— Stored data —
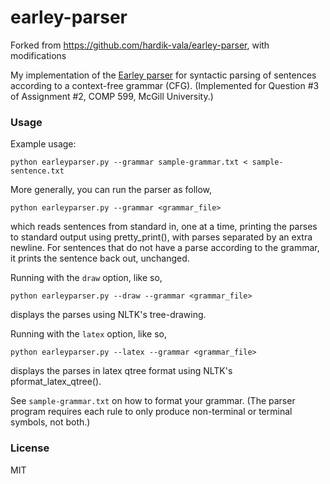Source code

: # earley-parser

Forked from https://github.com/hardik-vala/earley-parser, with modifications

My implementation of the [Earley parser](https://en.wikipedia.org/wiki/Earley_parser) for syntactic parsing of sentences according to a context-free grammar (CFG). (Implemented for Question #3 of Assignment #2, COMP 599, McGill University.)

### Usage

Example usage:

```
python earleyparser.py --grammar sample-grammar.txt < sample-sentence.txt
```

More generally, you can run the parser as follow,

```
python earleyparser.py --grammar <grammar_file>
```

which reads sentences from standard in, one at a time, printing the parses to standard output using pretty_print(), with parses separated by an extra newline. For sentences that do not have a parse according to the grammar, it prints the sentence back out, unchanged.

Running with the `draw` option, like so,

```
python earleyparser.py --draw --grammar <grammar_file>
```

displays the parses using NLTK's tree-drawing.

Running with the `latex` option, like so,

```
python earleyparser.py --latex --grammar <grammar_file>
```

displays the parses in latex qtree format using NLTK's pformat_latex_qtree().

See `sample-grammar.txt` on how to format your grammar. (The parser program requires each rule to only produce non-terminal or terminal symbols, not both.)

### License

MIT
==
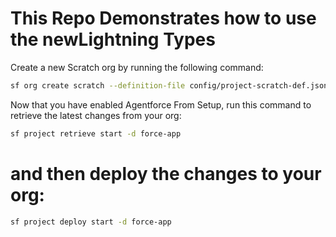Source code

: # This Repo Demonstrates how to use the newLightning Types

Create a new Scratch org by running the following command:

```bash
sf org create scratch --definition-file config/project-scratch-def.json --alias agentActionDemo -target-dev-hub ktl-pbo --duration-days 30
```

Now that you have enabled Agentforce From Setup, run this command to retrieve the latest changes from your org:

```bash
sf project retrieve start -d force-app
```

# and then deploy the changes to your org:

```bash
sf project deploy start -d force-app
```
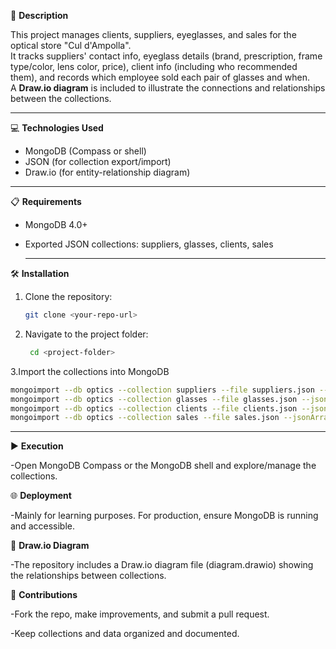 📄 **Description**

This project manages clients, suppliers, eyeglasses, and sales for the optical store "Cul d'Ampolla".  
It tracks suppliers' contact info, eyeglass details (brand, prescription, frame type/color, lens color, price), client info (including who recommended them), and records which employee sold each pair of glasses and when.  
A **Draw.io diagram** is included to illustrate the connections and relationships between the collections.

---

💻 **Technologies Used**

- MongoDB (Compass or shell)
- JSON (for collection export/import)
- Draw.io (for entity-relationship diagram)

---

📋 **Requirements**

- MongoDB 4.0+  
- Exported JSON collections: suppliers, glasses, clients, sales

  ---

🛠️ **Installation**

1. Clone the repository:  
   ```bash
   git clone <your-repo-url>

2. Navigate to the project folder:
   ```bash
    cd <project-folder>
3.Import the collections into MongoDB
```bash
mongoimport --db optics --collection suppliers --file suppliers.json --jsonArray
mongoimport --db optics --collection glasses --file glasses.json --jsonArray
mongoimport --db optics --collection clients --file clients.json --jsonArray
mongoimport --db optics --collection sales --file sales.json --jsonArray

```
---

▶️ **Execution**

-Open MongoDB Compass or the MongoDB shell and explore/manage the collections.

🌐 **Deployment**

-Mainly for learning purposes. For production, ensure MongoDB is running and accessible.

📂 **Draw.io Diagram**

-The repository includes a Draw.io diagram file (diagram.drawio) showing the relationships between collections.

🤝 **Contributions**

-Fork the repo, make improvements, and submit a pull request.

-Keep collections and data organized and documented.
---
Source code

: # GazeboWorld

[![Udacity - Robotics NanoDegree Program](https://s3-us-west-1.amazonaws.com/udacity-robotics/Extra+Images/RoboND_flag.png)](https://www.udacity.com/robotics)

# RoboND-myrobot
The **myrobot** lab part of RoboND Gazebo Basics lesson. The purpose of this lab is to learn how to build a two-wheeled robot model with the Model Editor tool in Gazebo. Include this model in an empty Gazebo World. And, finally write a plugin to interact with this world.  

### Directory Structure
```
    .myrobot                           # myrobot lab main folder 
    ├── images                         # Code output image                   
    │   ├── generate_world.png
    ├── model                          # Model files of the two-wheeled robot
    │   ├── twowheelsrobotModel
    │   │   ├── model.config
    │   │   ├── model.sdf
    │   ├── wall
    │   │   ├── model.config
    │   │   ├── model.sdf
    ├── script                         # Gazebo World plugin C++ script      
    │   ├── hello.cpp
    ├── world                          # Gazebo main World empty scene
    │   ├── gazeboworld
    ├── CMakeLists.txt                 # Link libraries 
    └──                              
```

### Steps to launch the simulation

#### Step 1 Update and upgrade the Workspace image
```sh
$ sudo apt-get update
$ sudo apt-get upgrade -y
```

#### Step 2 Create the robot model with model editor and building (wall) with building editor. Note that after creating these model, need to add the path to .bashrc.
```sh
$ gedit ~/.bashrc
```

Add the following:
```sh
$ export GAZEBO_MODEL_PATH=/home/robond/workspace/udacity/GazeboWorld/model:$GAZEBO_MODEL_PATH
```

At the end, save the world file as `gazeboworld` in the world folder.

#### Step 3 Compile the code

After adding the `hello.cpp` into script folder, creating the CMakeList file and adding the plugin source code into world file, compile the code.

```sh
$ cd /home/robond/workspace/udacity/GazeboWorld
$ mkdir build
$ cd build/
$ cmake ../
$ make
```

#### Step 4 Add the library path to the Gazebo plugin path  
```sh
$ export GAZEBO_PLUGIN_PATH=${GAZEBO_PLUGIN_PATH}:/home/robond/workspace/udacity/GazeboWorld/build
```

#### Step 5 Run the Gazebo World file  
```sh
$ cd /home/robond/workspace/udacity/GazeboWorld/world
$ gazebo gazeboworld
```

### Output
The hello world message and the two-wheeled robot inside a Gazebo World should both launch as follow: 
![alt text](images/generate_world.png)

— What is being asked —
Report back each line of the entries that holds the string "folder".

— Output of the exercise —
2. Navigate to the project folder:
    cd <project-folder>
    .myrobot                           # myrobot lab main folder 
At the end, save the world file as `gazeboworld` in the world folder.
After adding the `hello.cpp` into script folder, creating the CMakeList file and adding the plugin source code into world file, compile the code.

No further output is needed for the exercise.